Seeing Renee Nicole Good’s glove compartment, overflowing with her 6-year-old’s stuffies, shattered me. I imagined her son requesting stuffies from the back seat while she was driving, just like my daughter does. I thought of all three of her children, ages 6, 12, and 15 — how they would get picked up early from school and receive the worst news of their lives. How the hot tears would stream down their faces like lava. And how their mother wouldn’t be there to wipe them away.
Good’s children aren’t the only ones who have had a parent ripped away from them. The reason ICE officer Jonathan Ross was on that street in Minneapolis in the first place: the thousands of parents torn from their children, detained, and deported to countries where they may face the unthinkable.
For anyone with the slightest semblance of a conscience, life feels especially heavy these days. Every morning, I dread the idea of looking at my phone, knowing I’ll be inundated with something terrible — news of the latest air strike, invasion, wildfire, government-sanctioned kidnapping, or all-around incoherent utterance from an elected official. Doomscrolling doesn’t begin to cover it.
As a journalist, I’ve always been entrenched in current events. I’ve watched every horrific video, debate, and press conference you can think of. Because it was my job. But five years ago, I got a new job that made processing the news especially hard for me: I became a parent. Something about motherhood rewired my brain. I read the news differently. Suddenly, every person was someone’s baby. Every child’s cry was familiar. Every attack felt personal and urgent. This was no longer the world I was living in; it became the world I am somehow supposed to raise my children in.
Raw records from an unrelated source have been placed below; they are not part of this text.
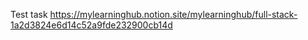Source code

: Test task https://mylearninghub.notion.site/mylearninghub/full-stack-1a2d3824e6d14c52a9fde232900cb14d

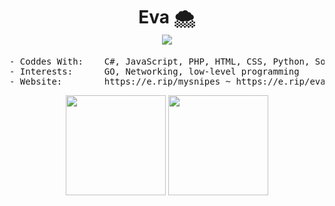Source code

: <h1 align="center">
Eva 🌨️<br />
<img src="https://komarev.com/ghpvc/?username=encirclement" />
</h1>

<pre>
- Coddes With:    C#, JavaScript, PHP, HTML, CSS, Python, Some C++
- Interests:      GO, Networking, low-level programming
- Website:        https://e.rip/mysnipes ~ https://e.rip/evadiscord
</pre>

<p align="center">
  
<img height= "160" src="https://github-readme-stats.vercel.app/api/top-langs/?username=encirclement&layout=compact&theme=light" />
<img height= "160" src="https://github-readme-stats.vercel.app/api?username=encirclement&show_icons=true&include_all_commits=true&theme=light" />

</p>
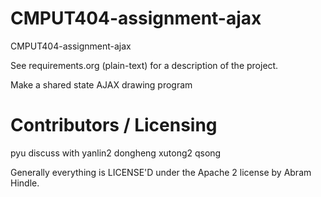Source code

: # CMPUT404-assignment-ajax

CMPUT404-assignment-ajax

See requirements.org (plain-text) for a description of the project.

Make a shared state AJAX drawing program

# Contributors / Licensing

pyu discuss with yanlin2 dongheng xutong2 qsong

Generally everything is LICENSE'D under the Apache 2 license by Abram Hindle.
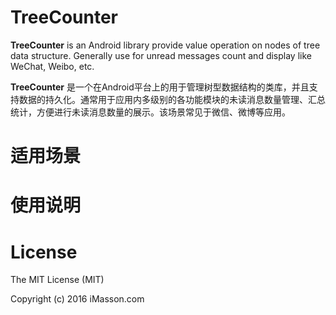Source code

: TreeCounter
===============================

**TreeCounter** is an Android library provide value operation on nodes of tree data structure. Generally use for unread messages count and display like WeChat, Weibo, etc.

**TreeCounter** 是一个在Android平台上的用于管理树型数据结构的类库，并且支持数据的持久化。通常用于应用内多级别的各功能模块的未读消息数量管理、汇总统计，方便进行未读消息数量的展示。该场景常见于微信、微博等应用。


# 适用场景



# 使用说明



# License

The MIT License (MIT)

Copyright (c) 2016 iMasson.com
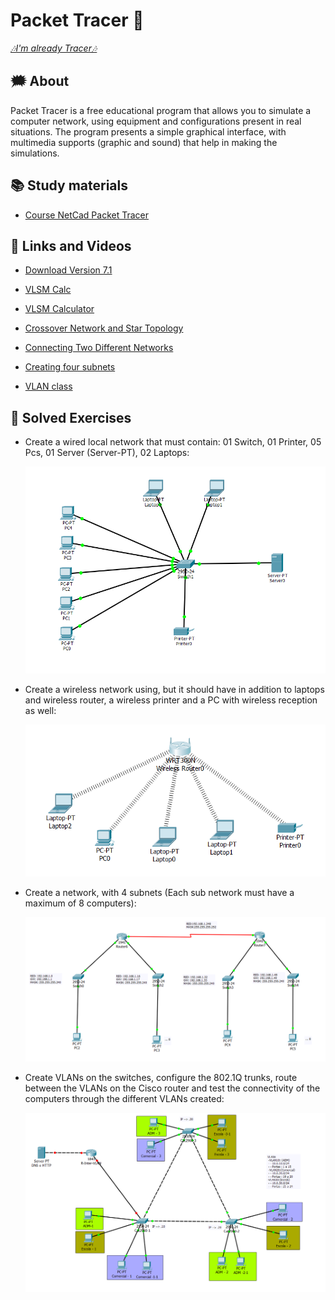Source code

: # Packet Tracer 🥅

[_🎶I'm already Tracer🎶_](https://www.youtube.com/watch?v=pkeeYUbyhXc&ab_channel=Visicks)

## 🗯️ **About**

Packet Tracer is a free educational program that allows you to simulate a computer network, using equipment and configurations present in real situations. The program presents a simple graphical interface, with multimedia supports (graphic and sound) that help in making the simulations.

## 📚 **Study materials**

- [Course NetCad Packet Tracer](https://www.netacad.com/pt-br/courses/packet-tracer)

## 📌 **Links and Videos**

- [Download Version 7.1](http://docente.ifrn.edu.br/rodrigotertulino/disciplinas/2018.1/softwares/cisco-packet-tracer-7.1.1-for-windows/packet-tracer-7.1.1-for-windows-64-bit/view)

- [VLSM Calc](http://vlsmcalc.net/)

- [VLSM Calculator](http://www.scit.wlv.ac.uk/~in8297/tools/vlsmCalculator.html)

- [Crossover Network and Star Topology](https://www.youtube.com/watch?v=pv8SWKDtHso&ab_channel=ProfessorRamos)

- [Connecting Two Different Networks](https://www.youtube.com/watch?v=-e5oM07Oed0&ab_channel=MarcosCozatti)

- [Creating four subnets](https://www.youtube.com/watch?v=Wj_w2NcEa4A&ab_channel=PabloH.GonzalezV.)

- [VLAN class](https://www.youtube.com/watch?v=H01eZjdcHTo&ab_channel=ProfessorRamos)

## 📄 **Solved Exercises**

- Create a wired local network that must contain: 01 Switch, 01 Printer, 05 Pcs, 01 Server (Server-PT), 02 Laptops:

  ![Networking](docs/images/question01.png)

- Create a wireless network using, but it should have
  in addition to laptops and wireless router, a wireless printer and a PC with wireless reception as well:

  ![Networking](docs/images/question02.png)

- Create a network, with 4 subnets (Each sub network must have a maximum of 8 computers):

  ![Networking](docs/images/question03.png)

- Create VLANs on the switches, configure the 802.1Q trunks, route between the VLANs on the Cisco router and test the connectivity of the computers through the different VLANs created:

  ![Networking](docs/images/question4.png)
Consuming the news, not simply as a person with a conscience but particularly as a parent, is harrowing. I know I can’t be the only one pouring cereal and playing on the floor with my kids, telling them everything will be all right while simultaneously asking myself if that’s actually true. Mothers are pulling dinner out of the oven, navigating after-school schedules, helping with homework, signing up for summer camp (yes, in January), and smiling through it all while a war rages inside our own brains. We read a horrifying headline one minute and a fairy tale the next.
The day after the 2024 election, I woke my then-3-year-old daughter up for school and searched for the right words when she looked up at me through groggy eyes and asked, “Did Kah-mama win, Mommy?”
Last month, I couldn’t help but cry while wrapping Christmas presents and listening to Nat King Cole’s “A Cradle in Bethlehem.”
A mother tonight is rocking a cradle in Bethlehem.
Is she?
Why is it that my kids get to have a holiday when Palestinian children don’t even get to have a home? And how much longer will my children even have that privilege?
Parenthood is an eternal loop of generations experiencing what so many parents before them went through. And we often make the mistake of discussing our trials as if we’re the first mothers to ever lose sleep or cry over spilled breast milk. Let me be clear: I’m not the first parent to feel this way, and I certainly won’t be the last. As a Black woman, I know my ancestors worried their sons and daughters might be lynched on their walks home from school, that their babies would be ripped from their arms on the auction block. I’m not arrogant enough to believe my experience is unique.
But as a member of a generation that once learned that fierce hope could yield real results, a group of voters that went from “Yes, we can” to “Yes, we did,” a community that believed the good guys eventually prevail, I find myself wondering how to bestow that hope on my children. And while those years weren’t without their own version of cruelties, I’m desperate to live in “precedented times” and growing more aware by the day that my children don’t even know what those days feel like.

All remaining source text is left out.